Most of the Honor Flight veterans use a wheelchair for at least part of the trip. Watching them being wheeled through the airport, Kopsky says she sees something else.
"I see 18- and 20-year-olds storming the beaches of Normandy, flying in the skies over Germany and fighting in the jungles of the Philippines," says Kopsky, a stockbroker and vice president of investments at David A. Noyes & Co.
With even the youngest World War II veterans nearing 90, everyone realizes the group dubbed the "Greatest Generation" won't be around much longer.
"Some of the hubs are choosing to carry it on to veterans of Korea and Vietnam," Kopsky says, adding that the local chapter of this nationwide charity hasn't decided what will happen. "We're so focused on trying to get all the World War II veterans."
Those veterans who have been on the Honor Flight trips all say they hope the veterans of Korea, Vietnam and our 21st century wars can receive the appreciation and love given to World War II veterans.

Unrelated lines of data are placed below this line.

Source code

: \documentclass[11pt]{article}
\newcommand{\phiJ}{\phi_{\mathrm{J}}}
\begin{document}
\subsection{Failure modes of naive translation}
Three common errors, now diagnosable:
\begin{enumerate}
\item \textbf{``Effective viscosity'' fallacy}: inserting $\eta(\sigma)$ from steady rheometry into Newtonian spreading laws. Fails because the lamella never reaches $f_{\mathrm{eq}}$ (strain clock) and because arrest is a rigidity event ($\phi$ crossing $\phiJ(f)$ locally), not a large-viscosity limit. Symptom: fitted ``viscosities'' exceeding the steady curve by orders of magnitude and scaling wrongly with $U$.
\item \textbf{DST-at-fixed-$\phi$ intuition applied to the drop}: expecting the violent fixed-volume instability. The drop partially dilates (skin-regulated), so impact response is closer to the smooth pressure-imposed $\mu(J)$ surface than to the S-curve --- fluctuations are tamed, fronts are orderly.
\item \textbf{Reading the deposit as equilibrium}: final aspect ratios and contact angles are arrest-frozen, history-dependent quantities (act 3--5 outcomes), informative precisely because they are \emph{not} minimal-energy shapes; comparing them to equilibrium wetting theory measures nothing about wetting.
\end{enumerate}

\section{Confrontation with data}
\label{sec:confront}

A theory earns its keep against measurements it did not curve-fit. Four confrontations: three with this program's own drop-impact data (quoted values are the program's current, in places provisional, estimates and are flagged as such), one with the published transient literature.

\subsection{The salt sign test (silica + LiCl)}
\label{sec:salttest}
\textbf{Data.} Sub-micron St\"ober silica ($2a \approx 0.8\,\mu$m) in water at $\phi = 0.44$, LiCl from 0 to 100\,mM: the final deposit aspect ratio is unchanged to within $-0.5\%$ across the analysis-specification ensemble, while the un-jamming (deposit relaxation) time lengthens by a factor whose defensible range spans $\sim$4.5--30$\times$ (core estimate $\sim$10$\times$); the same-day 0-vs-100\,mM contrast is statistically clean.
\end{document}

"I'd like to see them do that because the Vietnam veterans have so little recognition, even though they do have a beautiful memorial," Banks says, extending that thought to all of the veterans in wars since he served. "They probably suffer more than any of the World War II guys. Their effort was there, but the honor (expressed on their behalf) wasn't there."
"They all have a story to tell," Gevirtz says.
"As far as Iraq and Afghanistan veterans," Boeckel says, "I pray that when they are in their 80s some organization steps up and takes them to see their memorial."